The model runs completely locally once downloaded. If you need extra speed, it accepts device="cuda" parameter to run on GPU. It works without GPU too, just slower. On a modern laptop expect between 10 and 30 seconds per text.

Common mistakes when using it

The Privacy Filter is a helper tool, not a compliance certificate. It has false negatives: it can miss an uncommon name, an unusual date format, or a password that looks like regular text. If your application works with extremely high-risk data like medical records or court documents, you need additional layers. The concept of guardrails in AI agents applies here: a single filter is never enough for critical data.

Expecting the same performance across all languages

The model was trained primarily on English text. “John Smith” it detects almost always. “İbrahim Çelik” or “Xiao-Wei Chen” might go unnoticed. In Spanish contracts, compound surnames are one of the places where I’ve seen the most false negatives: the model treats them as independent words and sometimes only marks the first one. The model card on Hugging Face includes accuracy metrics by category so you can evaluate whether the numbers fit your use case before committing. Test with real samples before assuming it works correctly with your data.

Sending it text without enough context

If you send only “García, 34 years old”, the model doesn’t know if “García” is a real person’s surname or the name of a historical character in an article. Context changes the decision. Whenever possible, send complete sentences.

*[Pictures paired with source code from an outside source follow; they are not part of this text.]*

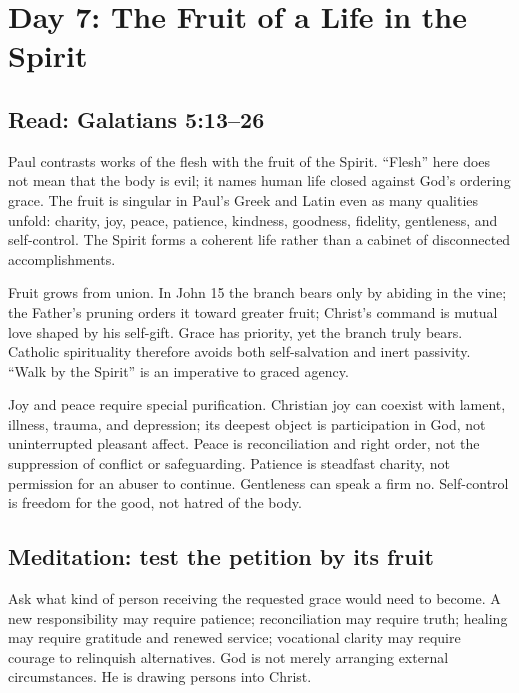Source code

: \section{Day 7: The Fruit of a Life in the Spirit}


\subsection{Read: Galatians 5:13--26}

Paul contrasts works of the flesh with the fruit of the Spirit. “Flesh” here does not mean that the body is evil; it names human life closed against God's ordering grace. The fruit is singular in Paul's Greek and Latin even as many qualities unfold: charity, joy, peace, patience, kindness, goodness, fidelity, gentleness, and self-control. The Spirit forms a coherent life rather than a cabinet of disconnected accomplishments.

Fruit grows from union. In John 15 the branch bears only by abiding in the vine; the Father's pruning orders it toward greater fruit; Christ's command is mutual love shaped by his self-gift. Grace has priority, yet the branch truly bears. Catholic spirituality therefore avoids both self-salvation and inert passivity. “Walk by the Spirit” is an imperative to graced agency.

Joy and peace require special purification. Christian joy can coexist with lament, illness, trauma, and depression; its deepest object is participation in God, not uninterrupted pleasant affect. Peace is reconciliation and right order, not the suppression of conflict or safeguarding. Patience is steadfast charity, not permission for an abuser to continue. Gentleness can speak a firm no. Self-control is freedom for the good, not hatred of the body.

\subsection{Meditation: test the petition by its fruit}

Ask what kind of person receiving the requested grace would need to become. A new responsibility may require patience; reconciliation may require truth; healing may require gratitude and renewed service; vocational clarity may require courage to relinquish alternatives. God is not merely arranging external circumstances. He is drawing persons into Christ.


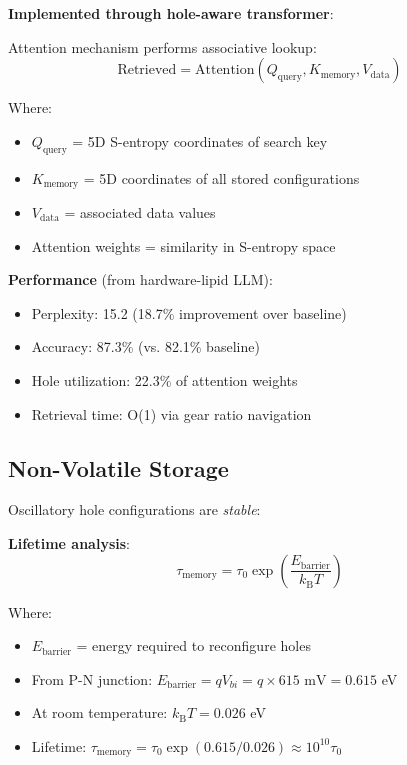 \documentclass[11pt,a4paper]{article}
\newcommand{\kB}{k_\text{B}}
\begin{document}
\textbf{Implemented through hole-aware transformer}:

Attention mechanism performs associative lookup:
\begin{equation}
\text{Retrieved} = \text{Attention}(Q_{\text{query}}, K_{\text{memory}}, V_{\text{data}})
\end{equation}

Where:
\begin{itemize}
\item $Q_{\text{query}}$ = 5D S-entropy coordinates of search key
\item $K_{\text{memory}}$ = 5D coordinates of all stored configurations
\item $V_{\text{data}}$ = associated data values
\item Attention weights = similarity in S-entropy space
\end{itemize}

\textbf{Performance} (from hardware-lipid LLM):
\begin{itemize}
\item Perplexity: 15.2 (18.7\% improvement over baseline)
\item Accuracy: 87.3\% (vs. 82.1\% baseline)
\item Hole utilization: 22.3\% of attention weights
\item Retrieval time: O(1) via gear ratio navigation
\end{itemize}

\subsection{Non-Volatile Storage}

Oscillatory hole configurations are \textit{stable}:

\textbf{Lifetime analysis}:
\begin{equation}
\tau_{\text{memory}} = \tau_0 \exp\left(\frac{E_{\text{barrier}}}{\kB T}\right)
\end{equation}

Where:
\begin{itemize}
\item $E_{\text{barrier}}$ = energy required to reconfigure holes
\item From P-N junction: $E_{\text{barrier}} = qV_{bi} = q \times 615 \text{ mV} = 0.615$ eV
\item At room temperature: $\kB T = 0.026$ eV
\item Lifetime: $\tau_{\text{memory}} = \tau_0 \exp(0.615/0.026) \approx 10^{10} \tau_0$
\end{itemize}
\end{document}
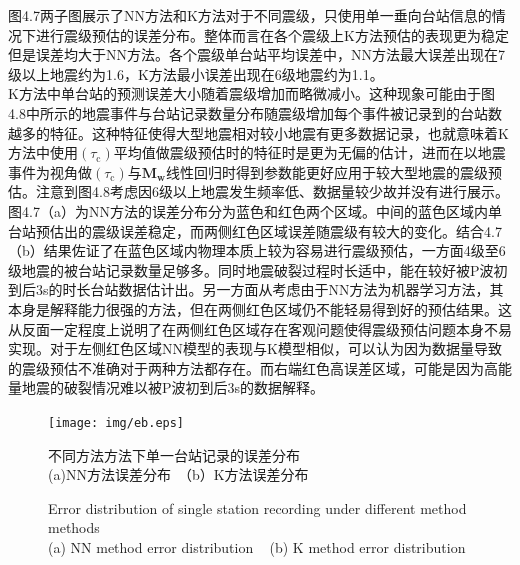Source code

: \indent 图4.7两子图展示了NN方法和K方法对于不同震级，只使用单一垂向台站信息的情况下进行震级预估的误差分布。整体而言在各个震级上K方法预估的表现更为稳定但是误差均大于NN方法。各个震级单台站平均误差中，NN方法最大误差出现在7级以上地震约为1.6，K方法最小误差出现在6级地震约为1.1。\\
\indent K方法中单台站的预测误差大小随着震级增加而略微减小。这种现象可能由于图4.8中所示的地震事件与台站记录数量分布随震级增加每个事件被记录到的台站数越多的特征。这种特征使得大型地震相对较小地震有更多数据记录，也就意味着K方法中使用$\left(\tau_{\mathrm{c}}\right)$平均值做震级预估时的特征时是更为无偏的估计，进而在以地震事件为视角做$\left(\tau_{\mathrm{c}}\right)$与$\mathbf{M}_{\mathbf{w}}$线性回归时得到参数能更好应用于较大型地震的震级预估。注意到图4.8考虑因6级以上地震发生频率低、数据量较少故并没有进行展示。\\
\indent 图4.7（a）为NN方法的误差分布分为蓝色和红色两个区域。中间的蓝色区域内单台站预估出的震级误差稳定，而两侧红色区域误差随震级有较大的变化。结合4.7（b）结果佐证了在蓝色区域内物理本质上较为容易进行震级预估，一方面4级至6级地震的被台站记录数量足够多。同时地震破裂过程时长适中，能在较好被P波初到后3s的时长台站数据估计出。另一方面从考虑由于NN方法为机器学习方法，其本身是解释能力很强的方法，但在两侧红色区域仍不能轻易得到好的预估结果。这从反面一定程度上说明了在两侧红色区域存在客观问题使得震级预估问题本身不易实现。对于左侧红色区域NN模型的表现与K模型相似，可以认为因为数据量导致的震级预估不准确对于两种方法都存在。而右端红色高误差区域，可能是因为高能量地震的破裂情况难以被P波初到后3s的数据解释。\\
\begin{figure}[!h] 
\centering 
\texttt{[image: img/eb.eps]} 
\renewcommand{\figurename}{图} 
\caption{不同方法方法下单一台站记录的误差分布\\
(a)NN方法误差分布~（b）K方法误差分布} 
\addtocounter{figure}{-1} \vspace{-5pt} 
\renewcommand{\figurename}{Fig} 
\caption{Error distribution of single station recording under different method methods\\
(a) NN method error distribution ~ (b) K method error distribution} 
\renewcommand{\figurename}{图} 
\label{fig:network-device-influence.png} 
\end{figure}
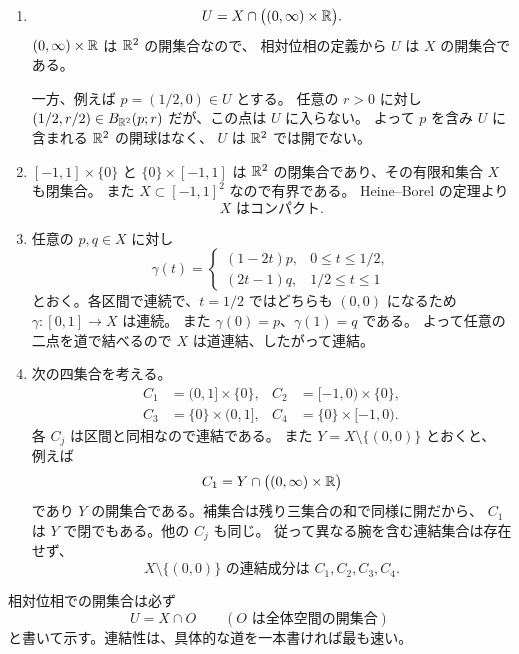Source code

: \begin{enumerate}
  \item
  \[
  U=X\cap\bigl((0,\infty)\times\R\bigr).
  \]
  \((0,\infty)\times\R\) は \(\R^2\) の開集合なので、
  相対位相の定義から \(U\) は \(X\) の開集合である。

  一方、例えば \(p=(1/2,0)\in U\) とする。
  任意の \(r>0\) に対し
  \((1/2,r/2)\in B_{\R^2}(p;r)\) だが、この点は \(U\) に入らない。
  よって \(p\) を含み \(U\) に含まれる \(\R^2\) の開球はなく、
  \(U\) は \(\R^2\) では開でない。

  \item \([-1,1]\times\{0\}\) と \(\{0\}\times[-1,1]\) は
  \(\R^2\) の閉集合であり、その有限和集合 \(X\) も閉集合。
  また \(X\subset[-1,1]^2\) なので有界である。
  Heine--Borel の定理より
  \[
  \boxed{X\text{ はコンパクト}}.
  \]

  \item 任意の \(p,q\in X\) に対し
  \[
  \gamma(t)=
  \begin{cases}
  (1-2t)p,&0\le t\le1/2,\\
  (2t-1)q,&1/2\le t\le1
  \end{cases}
  \]
  とおく。各区間で連続で、\(t=1/2\) ではどちらも \((0,0)\) になるため
  \(\gamma:[0,1]\to X\) は連続。
  また \(\gamma(0)=p\)、\(\gamma(1)=q\) である。
  よって任意の二点を道で結べるので \(X\) は道連結、したがって連結。

  \item 次の四集合を考える。
  \[
  \begin{aligned}
  C_1&=(0,1]\times\{0\},&
  C_2&=[-1,0)\times\{0\},\\
  C_3&=\{0\}\times(0,1],&
  C_4&=\{0\}\times[-1,0).
  \end{aligned}
  \]
  各 \(C_j\) は区間と同相なので連結である。
  また \(Y=X\setminus\{(0,0)\}\) とおくと、
  例えば
  \[
  C_1=Y\cap\bigl((0,\infty)\times\R\bigr)
  \]
  であり \(Y\) の開集合である。補集合は残り三集合の和で同様に開だから、
  \(C_1\) は \(Y\) で閉でもある。他の \(C_j\) も同じ。
  従って異なる腕を含む連結集合は存在せず、
  \[
  \boxed{X\setminus\{(0,0)\}\text{ の連結成分は }C_1,C_2,C_3,C_4}.
  \]
\end{enumerate}

\begin{pointbox}[確認]
相対位相での開集合は必ず
\[
U=X\cap O\qquad(O\text{ は全体空間の開集合})
\]
と書いて示す。連結性は、具体的な道を一本書ければ最も速い。
\end{pointbox}


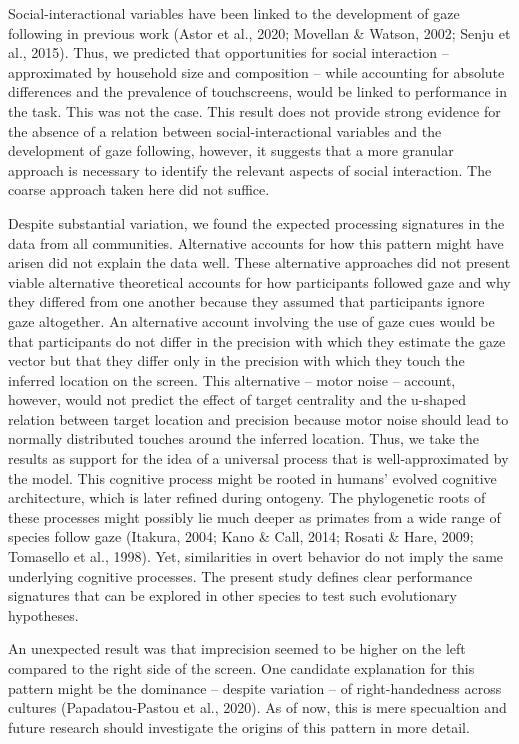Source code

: \documentclass[
  man,floatsintext]{apa7}
\begin{document}
Social-interactional variables have been linked to the development of gaze following in previous work (Astor et al., 2020; Movellan \& Watson, 2002; Senju et al., 2015). Thus, we predicted that opportunities for social interaction -- approximated by household size and composition -- while accounting for absolute differences and the prevalence of touchscreens, would be linked to performance in the task. This was not the case. This result does not provide strong evidence for the absence of a relation between social-interactional variables and the development of gaze following, however, it suggests that a more granular approach is necessary to identify the relevant aspects of social interaction. The coarse approach taken here did not suffice.

Despite substantial variation, we found the expected processing signatures in the data from all communities. Alternative accounts for how this pattern might have arisen did not explain the data well. These alternative approaches did not present viable alternative theoretical accounts for how participants followed gaze and why they differed from one another because they assumed that participants ignore gaze altogether. An alternative account involving the use of gaze cues would be that participants do not differ in the precision with which they estimate the gaze vector but that they differ only in the precision with which they touch the inferred location on the screen. This alternative -- motor noise -- account, however, would not predict the effect of target centrality and the u-shaped relation between target location and precision because motor noise should lead to normally distributed touches around the inferred location. Thus, we take the results as support for the idea of a universal process that is well-approximated by the model. This cognitive process might be rooted in humans' evolved cognitive architecture, which is later refined during ontogeny. The phylogenetic roots of these processes might possibly lie much deeper as primates from a wide range of species follow gaze (Itakura, 2004; Kano \& Call, 2014; Rosati \& Hare, 2009; Tomasello et al., 1998). Yet, similarities in overt behavior do not imply the same underlying cognitive processes. The present study defines clear performance signatures that can be explored in other species to test such evolutionary hypotheses.

An unexpected result was that imprecision seemed to be higher on the left compared to the right side of the screen. One candidate explanation for this pattern might be the dominance -- despite variation -- of right-handedness across cultures (Papadatou-Pastou et al., 2020). As of now, this is mere specualtion and future research should investigate the origins of this pattern in more detail.
\end{document}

Assuming it detects any sensitive data

It only knows its eight fixed categories. A license plate number, an internal employee code, or an incident ID don’t fall into any of them. The model will ignore them without warning.

Implementation checklist

  • The model runs locally or on your own server, not on external services

  • You’ve tested the model with a representative sample of your real data before deploying it

  • You’re clear that false negatives are possible and you’ve added additional review for critical cases

  • You know the limitations with non-English names and formats if your app processes those texts

  • You’ve decided what replaces detected tokens: [NAME], an anonymous ID, or direct deletion

  • The Apache 2.0 license is compatible with the use you plan to make of the model

Frequently Asked Questions

Does the model send my data to OpenAI?

No. The Privacy Filter runs completely locally. Once you download the model weights from Hugging Face, all processing happens on your machine. No data leaves your server. This is precisely the reason it exists: to filter PII without depending on third-party services. This applies as long as the execution environment is your own server or machine; if you use shared cloud environments, privacy also depends on the security of that infrastructure.

Does it work well in Spanish?

The model was trained primarily on English data, so its performance in Spanish is lower, especially with proper names and formats that aren’t typical in the English-speaking world. For Spanish text it’s worth testing with your own data before deploying to production. If you need reliable detection in Spanish, consider combining it with additional rules or exploring fine-tuning with data labeled in your language.

What are the 50M active parameters if the model has 1.5B total?

The model uses an architecture called mixture-of-experts. It’s like a team of 1,500 people where only 50 participate in each task: you don’t call everyone for each query. The result is that the model behaves like a 1.5B parameter one in terms of quality, but the cost of each calculation looks more like a 50M model. That’s why it can run on modest hardware, even on a laptop.

Can I analyze a PDF directly?

No. The model works with plain text. A PDF is a binary file with its own format; before passing it to the detector you need to extract the content. Libraries like pdfplumber or PyMuPDF do that in a few lines: you extract the text, clean up weird spaces and page breaks, and then call the detector with the resulting string.

Can I add new categories not in the eight default ones?

Yes, but it requires fine-tuning: training the model with your own labeled examples. OpenAI published the training code along with the model, so it’s technically possible. For patterns with fixed format like “EXP-12345”, a simple regular expression is sufficient, faster, and easier to maintain.